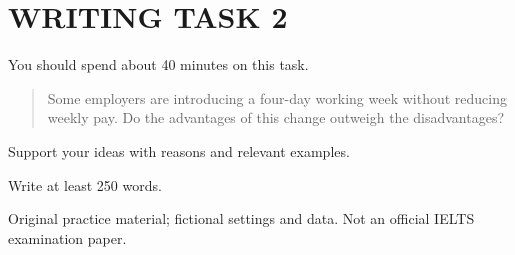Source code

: \section*{WRITING TASK 2}
You should spend about 40 minutes on this task.

\begin{quote}\large Some employers are introducing a four-day working week without reducing weekly pay. Do the advantages of this change outweigh the disadvantages?
\end{quote}
Support your ideas with reasons and relevant examples.

Write at least 250 words.
\par\bigskip
{\footnotesize\color{gray} Original practice material; fictional settings and data. Not an official IELTS examination paper.}
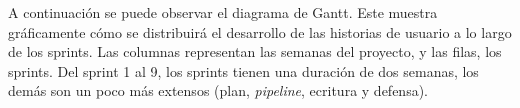 \documentclass[
11pt, %
]{charter}
\begin{document}











A continuación se puede observar el diagrama de Gantt. Este muestra gráficamente cómo se distribuirá el desarrollo de las historias de usuario a lo largo de los sprints. Las columnas representan las semanas del proyecto, y las filas, los sprints. Del sprint 1 al 9, los sprints tienen una duración de dos semanas, los demás son un poco más extensos (plan, \textit{pipeline}, ecritura y defensa).
\end{document}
———
Work task: The result should be the listing above, restated exactly, with no pictures in it.

Your solution:
Source code

: \section*{WRITING TASK 2}
You should spend about 40 minutes on this task.

\begin{quote}\large Some employers are introducing a four-day working week without reducing weekly pay. Do the advantages of this change outweigh the disadvantages?
\end{quote}
Support your ideas with reasons and relevant examples.

Write at least 250 words.
\par\bigskip
{\footnotesize\color{gray} Original practice material; fictional settings and data. Not an official IELTS examination paper.}
 \documentclass[
11pt, %
]{charter}
\begin{document}











A continuación se puede observar el diagrama de Gantt. Este muestra gráficamente cómo se distribuirá el desarrollo de las historias de usuario a lo largo de los sprints. Las columnas representan las semanas del proyecto, y las filas, los sprints. Del sprint 1 al 9, los sprints tienen una duración de dos semanas, los demás son un poco más extensos (plan, \textit{pipeline}, ecritura y defensa).
\end{document}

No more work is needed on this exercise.